What you should do:
Look through the data below for the string "machine", and copy every line where it turns up.

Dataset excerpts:
++++++
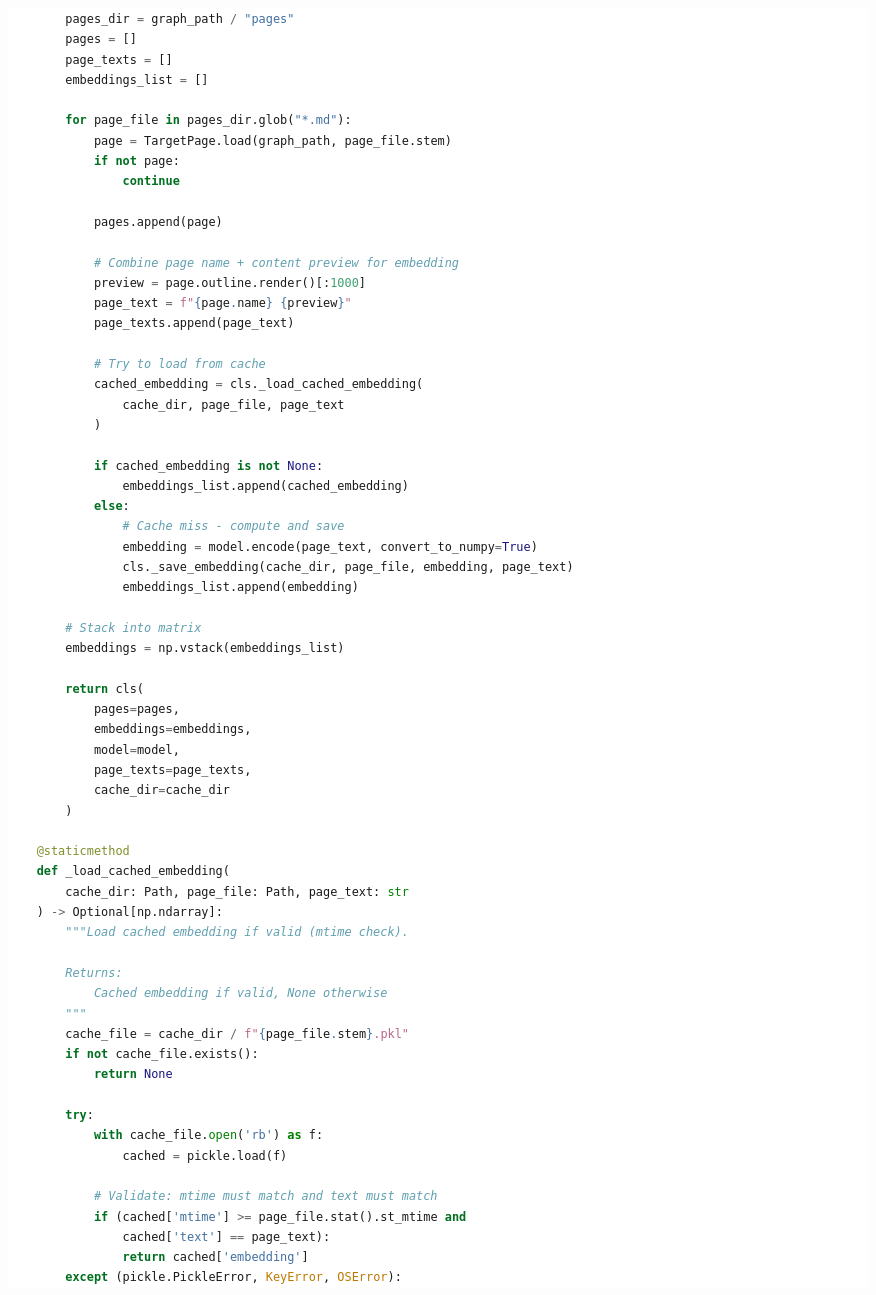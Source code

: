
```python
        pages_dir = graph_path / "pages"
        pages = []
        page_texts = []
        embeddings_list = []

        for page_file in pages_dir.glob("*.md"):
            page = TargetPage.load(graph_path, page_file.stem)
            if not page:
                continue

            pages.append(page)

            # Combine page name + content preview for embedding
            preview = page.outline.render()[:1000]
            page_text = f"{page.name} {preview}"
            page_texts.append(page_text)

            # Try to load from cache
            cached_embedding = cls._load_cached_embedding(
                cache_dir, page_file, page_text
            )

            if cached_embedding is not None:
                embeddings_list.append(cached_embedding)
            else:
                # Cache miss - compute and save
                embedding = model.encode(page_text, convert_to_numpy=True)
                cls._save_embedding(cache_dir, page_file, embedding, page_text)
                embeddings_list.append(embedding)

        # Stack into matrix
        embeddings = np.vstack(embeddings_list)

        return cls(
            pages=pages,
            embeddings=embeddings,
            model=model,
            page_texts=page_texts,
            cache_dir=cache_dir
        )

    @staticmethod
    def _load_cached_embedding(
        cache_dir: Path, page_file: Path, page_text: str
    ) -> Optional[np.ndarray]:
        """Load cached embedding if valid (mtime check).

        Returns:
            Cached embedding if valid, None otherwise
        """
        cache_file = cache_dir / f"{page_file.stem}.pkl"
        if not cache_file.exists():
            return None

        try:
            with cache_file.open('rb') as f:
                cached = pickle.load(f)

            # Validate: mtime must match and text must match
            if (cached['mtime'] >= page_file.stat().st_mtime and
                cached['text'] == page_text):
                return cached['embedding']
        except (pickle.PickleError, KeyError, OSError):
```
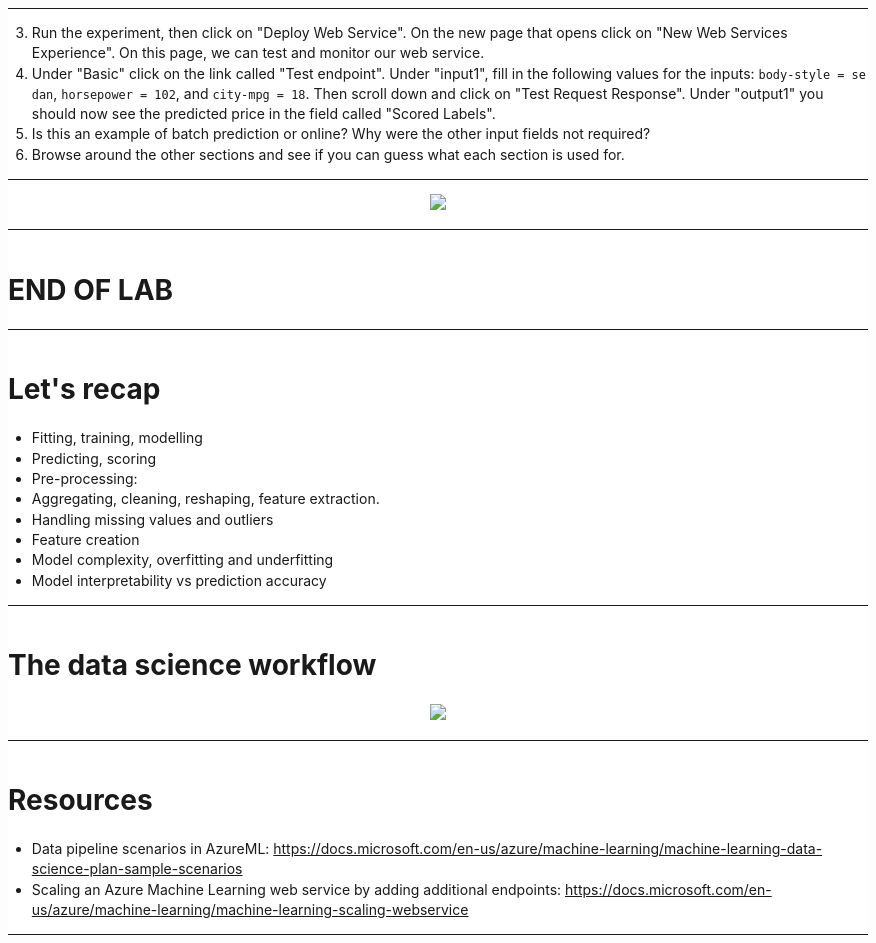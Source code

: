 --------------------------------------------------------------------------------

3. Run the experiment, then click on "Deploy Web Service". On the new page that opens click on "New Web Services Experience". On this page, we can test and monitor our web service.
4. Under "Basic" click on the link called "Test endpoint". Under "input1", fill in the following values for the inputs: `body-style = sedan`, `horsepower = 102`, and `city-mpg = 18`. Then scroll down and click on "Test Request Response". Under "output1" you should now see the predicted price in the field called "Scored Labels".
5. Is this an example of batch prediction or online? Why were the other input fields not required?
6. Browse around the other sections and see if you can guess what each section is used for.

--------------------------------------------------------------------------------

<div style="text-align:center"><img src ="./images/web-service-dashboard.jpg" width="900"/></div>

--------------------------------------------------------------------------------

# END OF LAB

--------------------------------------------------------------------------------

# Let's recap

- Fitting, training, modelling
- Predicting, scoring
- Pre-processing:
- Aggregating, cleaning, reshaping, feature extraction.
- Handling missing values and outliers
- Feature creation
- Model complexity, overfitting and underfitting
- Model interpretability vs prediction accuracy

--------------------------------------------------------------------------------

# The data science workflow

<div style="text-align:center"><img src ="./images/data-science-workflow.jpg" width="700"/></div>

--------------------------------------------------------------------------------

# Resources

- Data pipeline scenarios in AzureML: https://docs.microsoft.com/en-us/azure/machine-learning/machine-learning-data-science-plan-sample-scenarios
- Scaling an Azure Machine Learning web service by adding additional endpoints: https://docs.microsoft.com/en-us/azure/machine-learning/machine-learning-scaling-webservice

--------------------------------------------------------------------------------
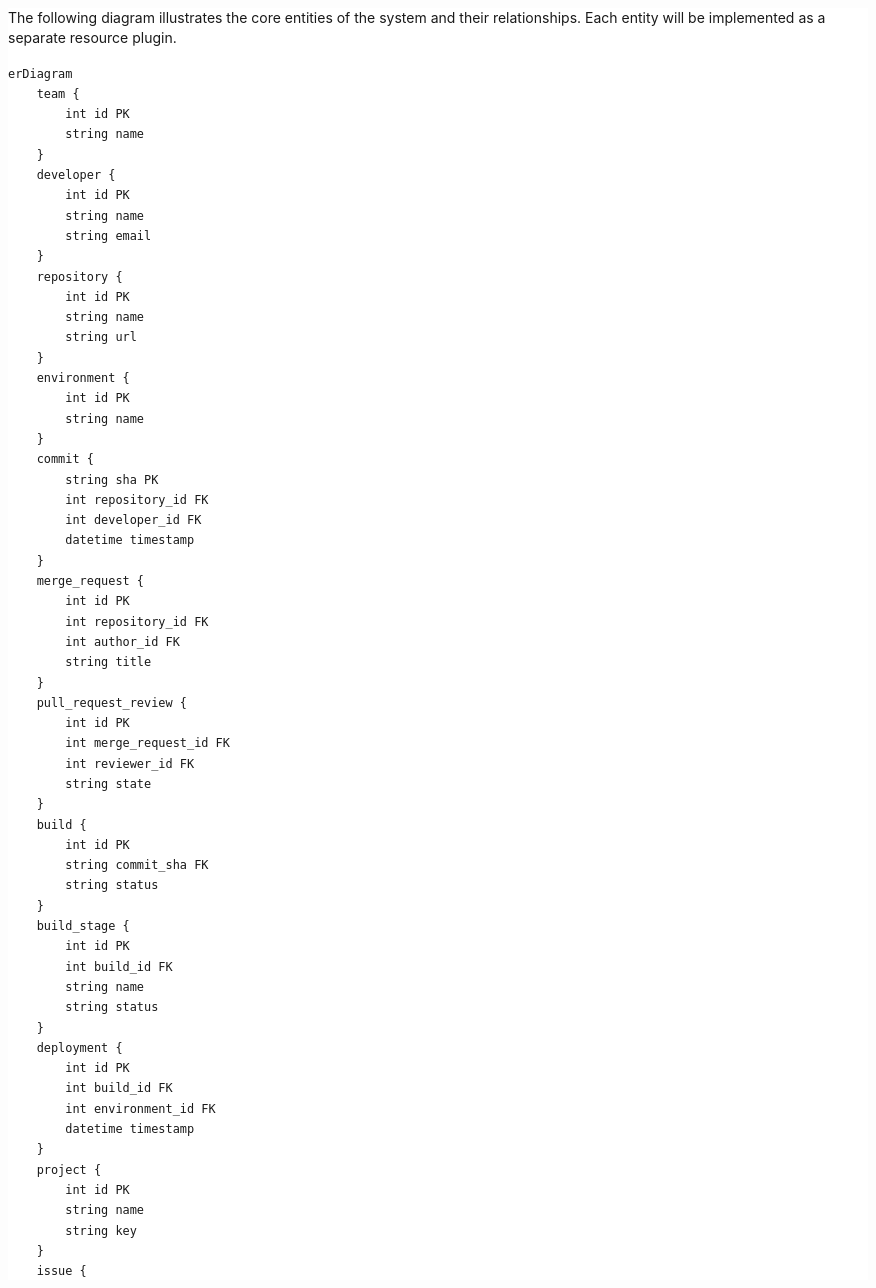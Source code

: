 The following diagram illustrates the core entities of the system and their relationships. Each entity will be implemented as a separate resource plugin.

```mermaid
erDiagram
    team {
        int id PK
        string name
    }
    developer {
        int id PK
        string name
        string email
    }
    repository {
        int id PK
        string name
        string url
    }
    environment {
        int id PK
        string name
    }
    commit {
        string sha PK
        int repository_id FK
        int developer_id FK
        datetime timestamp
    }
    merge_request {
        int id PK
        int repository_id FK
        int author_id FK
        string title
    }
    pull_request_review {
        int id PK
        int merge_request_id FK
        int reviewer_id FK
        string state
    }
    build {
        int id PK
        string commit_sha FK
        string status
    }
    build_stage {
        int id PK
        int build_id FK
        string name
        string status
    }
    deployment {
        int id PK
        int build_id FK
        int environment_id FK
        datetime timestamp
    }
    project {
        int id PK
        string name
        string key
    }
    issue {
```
++++++
Solution to this problem:
- Data pipeline scenarios in AzureML: https://docs.microsoft.com/en-us/azure/machine-learning/machine-learning-data-science-plan-sample-scenarios
- Scaling an Azure Machine Learning web service by adding additional endpoints: https://docs.microsoft.com/en-us/azure/machine-learning/machine-learning-scaling-webservice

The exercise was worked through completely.